The risk is increasingly being recognized by institutional investors, he said, adding that the Swedish central bank last year sold bonds from Western Australia, Queensland and the oil-rich Canadian province of Alberta due to their failure to do more to address climate change.
“Australia is on the front line of sovereign climate risk,” Barnden said. “We confront the harrowing physical impacts of drought and bushfires, and we also face the financial risks of an economy over-exposed to fossil fuels being left behind as the world shifts to clean energy.”
He said that the legal claim was filed after he wrote to the government on O’Donnell’s behalf asking for it to change its disclosure policy.
O’Donnell is also represented by barrister and former federal court judge Ron Merkel.
A spokeswoman for Australia’s Treasury Department on Wednesday told reporters the government was aware of the lawsuit.
“Legal representatives are considering the matter. As it concerns current court proceedings the government will not make any comment,” the spokeswoman said.
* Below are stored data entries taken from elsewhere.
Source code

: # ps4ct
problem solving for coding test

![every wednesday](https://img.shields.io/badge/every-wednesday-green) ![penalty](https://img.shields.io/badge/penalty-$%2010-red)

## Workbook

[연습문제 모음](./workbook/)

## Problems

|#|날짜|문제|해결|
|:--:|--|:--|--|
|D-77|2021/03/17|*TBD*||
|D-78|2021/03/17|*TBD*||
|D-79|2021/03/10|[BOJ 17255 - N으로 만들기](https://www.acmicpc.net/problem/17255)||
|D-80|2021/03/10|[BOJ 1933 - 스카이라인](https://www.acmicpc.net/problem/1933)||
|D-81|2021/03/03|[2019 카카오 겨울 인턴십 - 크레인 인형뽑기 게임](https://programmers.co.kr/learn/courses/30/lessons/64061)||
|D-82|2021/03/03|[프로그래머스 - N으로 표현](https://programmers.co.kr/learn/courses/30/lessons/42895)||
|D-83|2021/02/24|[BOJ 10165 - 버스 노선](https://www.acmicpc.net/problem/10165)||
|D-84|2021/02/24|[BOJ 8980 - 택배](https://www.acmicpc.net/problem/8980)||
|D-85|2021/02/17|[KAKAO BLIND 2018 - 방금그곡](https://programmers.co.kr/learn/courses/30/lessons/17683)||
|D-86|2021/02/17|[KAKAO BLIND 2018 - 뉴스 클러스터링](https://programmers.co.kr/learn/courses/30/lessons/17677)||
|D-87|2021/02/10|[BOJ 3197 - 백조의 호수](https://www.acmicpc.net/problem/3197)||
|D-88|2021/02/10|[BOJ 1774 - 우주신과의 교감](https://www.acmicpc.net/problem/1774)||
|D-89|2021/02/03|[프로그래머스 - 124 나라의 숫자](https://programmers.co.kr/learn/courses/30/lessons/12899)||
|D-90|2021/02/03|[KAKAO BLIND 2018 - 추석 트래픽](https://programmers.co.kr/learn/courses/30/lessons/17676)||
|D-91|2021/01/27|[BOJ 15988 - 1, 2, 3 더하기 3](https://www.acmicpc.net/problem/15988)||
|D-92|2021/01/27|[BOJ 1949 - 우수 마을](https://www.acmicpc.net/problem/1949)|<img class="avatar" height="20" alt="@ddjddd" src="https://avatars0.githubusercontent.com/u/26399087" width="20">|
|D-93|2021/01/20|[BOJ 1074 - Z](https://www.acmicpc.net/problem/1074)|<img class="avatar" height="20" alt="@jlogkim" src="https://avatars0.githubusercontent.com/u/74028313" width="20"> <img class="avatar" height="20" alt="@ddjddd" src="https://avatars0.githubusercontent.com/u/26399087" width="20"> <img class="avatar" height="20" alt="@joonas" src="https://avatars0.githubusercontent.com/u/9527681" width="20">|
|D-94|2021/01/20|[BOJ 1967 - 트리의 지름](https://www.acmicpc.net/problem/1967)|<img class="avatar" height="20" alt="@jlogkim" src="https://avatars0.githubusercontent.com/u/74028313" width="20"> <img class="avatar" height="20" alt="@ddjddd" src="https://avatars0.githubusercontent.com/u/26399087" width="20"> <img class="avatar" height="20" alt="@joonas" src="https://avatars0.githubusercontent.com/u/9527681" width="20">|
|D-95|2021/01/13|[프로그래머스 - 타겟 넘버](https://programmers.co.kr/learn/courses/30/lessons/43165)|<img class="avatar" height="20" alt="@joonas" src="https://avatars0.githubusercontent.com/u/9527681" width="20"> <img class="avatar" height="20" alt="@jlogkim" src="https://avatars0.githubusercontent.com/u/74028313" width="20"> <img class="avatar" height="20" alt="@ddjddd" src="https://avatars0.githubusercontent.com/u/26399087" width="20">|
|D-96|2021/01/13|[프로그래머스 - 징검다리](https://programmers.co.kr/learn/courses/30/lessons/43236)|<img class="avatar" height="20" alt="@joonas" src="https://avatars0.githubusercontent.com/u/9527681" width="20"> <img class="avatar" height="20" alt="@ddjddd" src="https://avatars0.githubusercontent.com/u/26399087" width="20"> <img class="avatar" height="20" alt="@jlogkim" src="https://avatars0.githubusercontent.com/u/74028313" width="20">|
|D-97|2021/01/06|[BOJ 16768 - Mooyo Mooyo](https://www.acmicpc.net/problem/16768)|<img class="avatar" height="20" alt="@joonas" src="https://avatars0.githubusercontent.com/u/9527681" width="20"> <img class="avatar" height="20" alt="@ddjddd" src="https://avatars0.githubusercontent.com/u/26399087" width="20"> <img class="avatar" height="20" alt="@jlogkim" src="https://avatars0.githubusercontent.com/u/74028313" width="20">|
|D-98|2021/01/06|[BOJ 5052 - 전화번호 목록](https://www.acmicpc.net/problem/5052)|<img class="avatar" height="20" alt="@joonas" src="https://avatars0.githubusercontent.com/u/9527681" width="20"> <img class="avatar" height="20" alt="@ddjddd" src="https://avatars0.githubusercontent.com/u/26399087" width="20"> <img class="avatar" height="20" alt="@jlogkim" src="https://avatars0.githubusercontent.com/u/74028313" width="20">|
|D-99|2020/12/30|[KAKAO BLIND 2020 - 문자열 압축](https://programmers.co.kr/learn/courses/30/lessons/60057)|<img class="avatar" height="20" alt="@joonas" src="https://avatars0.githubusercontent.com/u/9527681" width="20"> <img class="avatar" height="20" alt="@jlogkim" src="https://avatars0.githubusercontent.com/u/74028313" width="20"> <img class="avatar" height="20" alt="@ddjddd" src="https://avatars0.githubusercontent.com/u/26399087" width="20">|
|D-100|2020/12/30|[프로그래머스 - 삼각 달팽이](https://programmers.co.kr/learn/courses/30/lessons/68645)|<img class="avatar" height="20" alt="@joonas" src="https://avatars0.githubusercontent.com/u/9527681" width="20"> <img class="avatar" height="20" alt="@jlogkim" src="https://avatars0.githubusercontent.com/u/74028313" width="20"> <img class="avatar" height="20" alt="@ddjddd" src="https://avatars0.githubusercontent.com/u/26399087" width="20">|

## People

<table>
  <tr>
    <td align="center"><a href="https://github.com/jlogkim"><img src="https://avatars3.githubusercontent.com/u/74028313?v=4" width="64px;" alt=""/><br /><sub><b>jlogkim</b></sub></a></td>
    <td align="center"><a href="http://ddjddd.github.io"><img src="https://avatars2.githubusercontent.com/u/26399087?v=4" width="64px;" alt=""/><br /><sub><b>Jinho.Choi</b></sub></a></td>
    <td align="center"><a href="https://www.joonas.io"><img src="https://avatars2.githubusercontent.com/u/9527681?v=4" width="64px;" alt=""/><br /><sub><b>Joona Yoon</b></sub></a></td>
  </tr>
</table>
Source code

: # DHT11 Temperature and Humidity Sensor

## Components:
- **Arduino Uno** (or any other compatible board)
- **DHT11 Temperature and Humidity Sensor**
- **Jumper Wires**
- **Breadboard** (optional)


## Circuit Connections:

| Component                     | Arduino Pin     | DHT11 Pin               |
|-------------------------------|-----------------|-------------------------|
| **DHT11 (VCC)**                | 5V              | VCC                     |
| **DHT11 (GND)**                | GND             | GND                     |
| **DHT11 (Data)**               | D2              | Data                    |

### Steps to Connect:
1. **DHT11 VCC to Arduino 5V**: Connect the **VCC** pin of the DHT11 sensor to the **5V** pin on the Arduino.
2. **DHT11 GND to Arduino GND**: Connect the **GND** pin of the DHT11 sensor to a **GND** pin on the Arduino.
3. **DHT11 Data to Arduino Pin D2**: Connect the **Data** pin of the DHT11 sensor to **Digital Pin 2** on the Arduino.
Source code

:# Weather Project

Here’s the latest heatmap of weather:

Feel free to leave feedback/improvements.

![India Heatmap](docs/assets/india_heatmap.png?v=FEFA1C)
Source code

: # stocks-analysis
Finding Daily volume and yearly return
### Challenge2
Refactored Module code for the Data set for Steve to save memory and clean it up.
Rob Henderson, a former National Australia Bank markets chief economist, now an economics and financial consultant, said that it is a “really interesting claim.”
There has been a significant shift in thinking over the past decade that accelerated after the Australian Prudential Regulation Authority (APRA) in 2017 said that it was not safe for companies to ignore climate risk, he said, adding that Australia’s major banks now all publish annual climate reports and issue green bonds.
“In some ways, I’m surprised this claim wasn’t brought earlier and that the commonwealth hadn’t taken the initiative in laying out how it would do this properly,” Henderson said. “It’s an anomaly in our current financial system.”
APRA is developing a climate risk variability assessment for investors based on scenarios published by the Network for Greening the Financial System, a collection of 66 central banks, including the Reserve Bank of Australia.
The assessment was expected to be finished by September, but has been delayed by the COVID-19 shutdown.
The scenarios include an estimate that global GDP this century could fall by 25 percent if the world does not act to reduce emissions.
The government of Australian Prime Minister Scott Morrison has set a 2030 climate target of a 26 to 28 percent cut in emissions by 2030 — less than scientists say is necessary to play its part under the 2015 Paris Agreement.
The Australian government is resisting a global push to set a goal of net-zero emissions by the middle of the century.